Pur sembrando una famiglia come le altre, con tanto di nonnine a carico, i Beksiński palesano continuamente le loro necessità artistiche, il loro edonismo e anche una certa propensione al suicidio, palesando un continuo malessere che però si rivela essere l’essenza della loro vita.
Tra scontri verbali, comportamenti bizzarri e un costante filo di depressione che sembra tenere insieme la famiglia, i Beksiński attraverseranno il ventennio più significativo per la Polonia moderna, dove cambiamenti politici, economici e sociali hanno portato nuova linfa vitale ad un paese per decenni sotto pressione.

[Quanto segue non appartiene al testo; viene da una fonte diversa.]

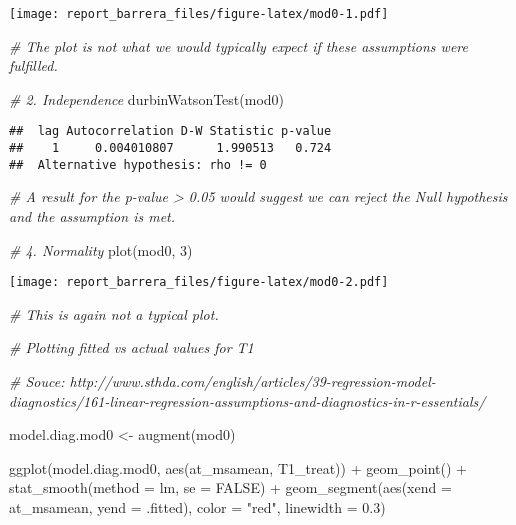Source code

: \documentclass[
]{article}
\newenvironment{Shaded}{\begin{snugshade}}{\end{snugshade}}
\newcommand{\AttributeTok}[1]{\textcolor[rgb]{0.77,0.63,0.00}{#1}}
\newcommand{\CommentTok}[1]{\textcolor[rgb]{0.56,0.35,0.01}{\textit{#1}}}
\newcommand{\ConstantTok}[1]{\textcolor[rgb]{0.00,0.00,0.00}{#1}}
\newcommand{\DecValTok}[1]{\textcolor[rgb]{0.00,0.00,0.81}{#1}}
\newcommand{\FloatTok}[1]{\textcolor[rgb]{0.00,0.00,0.81}{#1}}
\newcommand{\FunctionTok}[1]{\textcolor[rgb]{0.00,0.00,0.00}{#1}}
\newcommand{\NormalTok}[1]{#1}
\newcommand{\OtherTok}[1]{\textcolor[rgb]{0.56,0.35,0.01}{#1}}
\newcommand{\SpecialCharTok}[1]{\textcolor[rgb]{0.00,0.00,0.00}{#1}}
\newcommand{\StringTok}[1]{\textcolor[rgb]{0.31,0.60,0.02}{#1}}
\begin{document}
\texttt{[image: report\_barrera\_files/figure-latex/mod0-1.pdf]}

\begin{Shaded}
\begin{Highlighting}[]
\CommentTok{\# The plot is not what we would typically expect if these assumptions were fulfilled.}

\CommentTok{\# 2. Independence}
\FunctionTok{durbinWatsonTest}\NormalTok{(mod0)}
\end{Highlighting}
\end{Shaded}

\begin{verbatim}
##  lag Autocorrelation D-W Statistic p-value
##    1     0.004010807      1.990513   0.724
##  Alternative hypothesis: rho != 0
\end{verbatim}

\begin{Shaded}
\begin{Highlighting}[]
\CommentTok{\# A result for the p{-}value \textgreater{} 0.05 would suggest we can reject the Null hypothesis and the assumption is met.}

\CommentTok{\# 4. Normality}
\FunctionTok{plot}\NormalTok{(mod0, }\DecValTok{3}\NormalTok{)}
\end{Highlighting}
\end{Shaded}

\texttt{[image: report\_barrera\_files/figure-latex/mod0-2.pdf]}

\begin{Shaded}
\begin{Highlighting}[]
\CommentTok{\# This is again not a typical plot.}


\CommentTok{\# Plotting fitted vs actual values for T1}

\CommentTok{\# Souce: http://www.sthda.com/english/articles/39{-}regression{-}model{-}diagnostics/161{-}linear{-}regression{-}assumptions{-}and{-}diagnostics{-}in{-}r{-}essentials/}

\NormalTok{model.diag.mod0 }\OtherTok{\textless{}{-}} \FunctionTok{augment}\NormalTok{(mod0)}

\FunctionTok{ggplot}\NormalTok{(model.diag.mod0, }\FunctionTok{aes}\NormalTok{(at\_msamean, T1\_treat)) }\SpecialCharTok{+}
  \FunctionTok{geom\_point}\NormalTok{() }\SpecialCharTok{+}
  \FunctionTok{stat\_smooth}\NormalTok{(}\AttributeTok{method =}\NormalTok{ lm, }\AttributeTok{se =} \ConstantTok{FALSE}\NormalTok{) }\SpecialCharTok{+}
  \FunctionTok{geom\_segment}\NormalTok{(}\FunctionTok{aes}\NormalTok{(}\AttributeTok{xend =}\NormalTok{ at\_msamean, }\AttributeTok{yend =}\NormalTok{ .fitted), }\AttributeTok{color =} \StringTok{"red"}\NormalTok{, }\AttributeTok{linewidth =} \FloatTok{0.3}\NormalTok{)}
\end{Highlighting}
\end{Shaded}
\end{document}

Una famiglia dominata da velleità artistiche messa alla prova dagli eventi
Partendo dal presupposto che non possa esistere una vita senza dolore, il regista firma un film corale, che analizza dal punto di vista psicologico e sociale l’artista Zdzisław Beksiński e la sua tumultuosa vita famigliare. E’ difficile realizzare quanto il film sia il frutto della vera storia dei protagonisti, tanto reale quanto surreale, proprio come le opere di Beksiński, un misto di surrealismo e decadentismo a tratti gotico, che Matuszyński mette in scena attraverso gli occhi dei suoi personaggi.
The Last Family non colpisce nel segno da subito ma bisogna entrare appieno nella psicologia dei protagonisti per comprendere il microcosmo famigliare che il giovane regista vuole comunicare allo spettatore.
Matuszyński utilizza varie tecniche per addentrarsi tra i vari punti di vista, così il mezzo diventa il messaggio (parafrasando McLuhan) e coincide con la macchina fotografica, la telecamera, il walkman, il cd e il computer, tecnologia che ci aiuta a comprendere e scandire temporalmente i momenti della famiglia Beksiński.
Il primo lungometraggio di questo trentaduenne regista polacco sorprende per la maturità interpretativa, soprattutto a livello tecnico. Le inquadrature sono molto precise, i tempi giusti e gli interpreti eccellenti ma, un minutaggio eccessivo e la mancanza di riferimenti chiari alla storia polacca penalizza in alcuni punti The Last Family. Tuttavia si colloca in quell’universo del cinema d’autore che mette in risalto tutti i punti di forza delle scuole di cinema polacche, un connubio di ricerca estetica, humor dissacrante e minimalismo che affascina e stupisce.